The sale of PC Tools to a major American corporation is in keeping with other technology deals involving unique Australian intellectual property going offshore. Another high profile example is the sale of Radiata to Cisco Systems in 2000 for $US295 million.
The stunning performance of Packer's astute investment in PC Tools has not been matched by his investments in financial services through Ellerston GEMS Fund and Challenger Financial Services. However, there is hope that Challenger is finally in a position to deliver the performance that has been promised for so long.
Ellerston GEMs Fund was listed last year after the sale of $600 million in units. It is an absolute return fund managed by CPH subsidiary Ellerston Capital. It promised returns that were not correlated to major equity markets through a range of investment strategies including short selling.

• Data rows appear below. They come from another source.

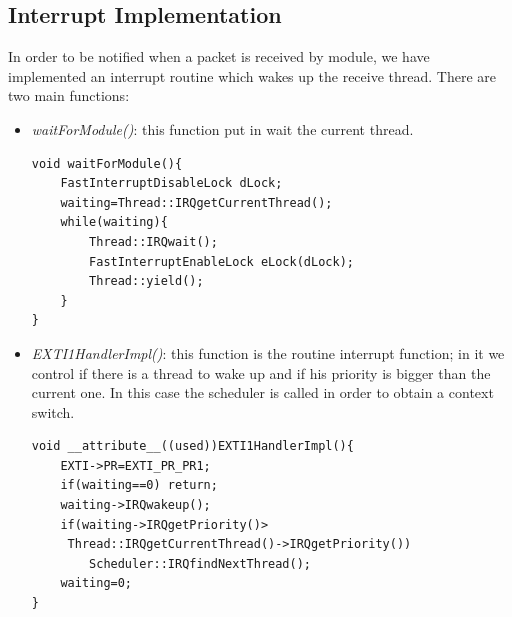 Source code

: \documentclass[11pt,a4paper,oneside]{article}
\begin{document}
\subsection{Interrupt Implementation}
In order to be notified when a packet is received by module, we have implemented an interrupt routine which wakes up the receive thread. There are two main functions:
\begin{itemize}
\item {\itshape waitForModule()}: this function put in wait the current thread.
\lstset{numbers=left,numberstyle=\tiny}
\begin{lstlisting}[frame=single]
void waitForModule(){
    FastInterruptDisableLock dLock; 
    waiting=Thread::IRQgetCurrentThread();
    while(waiting){
        Thread::IRQwait(); 
        FastInterruptEnableLock eLock(dLock); 
        Thread::yield(); 
    }
}
\end{lstlisting}
\item {\itshape EXTI1HandlerImpl()}: this function is the routine interrupt function; in it we control if there is a thread to wake up and if his priority is bigger than the current one. In this case the scheduler is called in order to obtain a context switch.
\lstset{numbers=left,numberstyle=\tiny}
\begin{lstlisting}[frame=single]
void __attribute__((used))EXTI1HandlerImpl(){
    EXTI->PR=EXTI_PR_PR1;
    if(waiting==0) return;
    waiting->IRQwakeup(); 
    if(waiting->IRQgetPriority()>
     Thread::IRQgetCurrentThread()->IRQgetPriority())
        Scheduler::IRQfindNextThread();
    waiting=0;
}
\end{lstlisting}
\end{itemize}


\newpage
\end{document}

But after trading at a discount to net tangible assets (NTA) for some time, CPH decided to delist the fund and provide unitholders with an opportunity to redeem their units. The proposal will cap redemptions at 10 per cent of the fund in September this year at a 7.5 per cent discount to NTA and 50 per cent of the fund in September 2009 at a 7.5 per cent discount to NTA. The remainder can be redeemed in September 2010 at NTA.
At the current NTA of $2.23, securityholders are facing capital losses on their original investment of about 18 per cent. The Ellerston GEMS Fund was marketed in tandem with a gearing offer from ANZ allowing investors to pay 50 cents and borrow the remaining $2 from ANZ. That strategy would have backfired badly.
The delisting proposal will allow Ellerston to retain management fees while giving frustrated investors an opportunity to either get out or wait for a turnaround in performance. CPH owns about 14 per cent of the fund but will not be participating in any redemption.
Turning to Challenger Financial Services, which is owned 20 per cent by CPH, Packer keeps a close eye on the business through his position as non-executive director. His chosen CEO, Mike Tilley, stepped down today after four years in the job. He will be replaced by his deputy, Dominic Stevens.
Tilley effectively cleaned the slate for Stevens by pulling out of financial planning at a loss of $20 million and writing off various strategic investments. Areas that Tilley could not control, such as movements in markets, caused a $270 million hit to the accounts.
Chairman Peter Polson said Tilley's departure was through mutual agreement. He said the analysis of Tilley's achievements should be seen from the perspective of the company's liquidity and balance sheet strength. Challenger has $750 million in excess capital and low gearing at a corporate level.
Polson said Packer continued to play an active role at board level. He said the delisting of Ellerston GEMs had no implications for Challenger, which has been touted as a possible CPH privatisation prospect.
Challenger is maintaining an optimistic view of the securitisation market. Stevens says mortgage origination deals will return in the next year but in smaller tranches than previously.
Stevens says one of the biggest opportunities for Challenger is in annuities, a business that has been boosted by $1.5 billion with the purchase of the AXA annuities book. He says fixed rate, fixed term annuity products will come back in to fashion.
Challenger's funds management operations suffered a 19 per cent decline in assets under management in the period, but Stevens said the equities division was "doing OK”.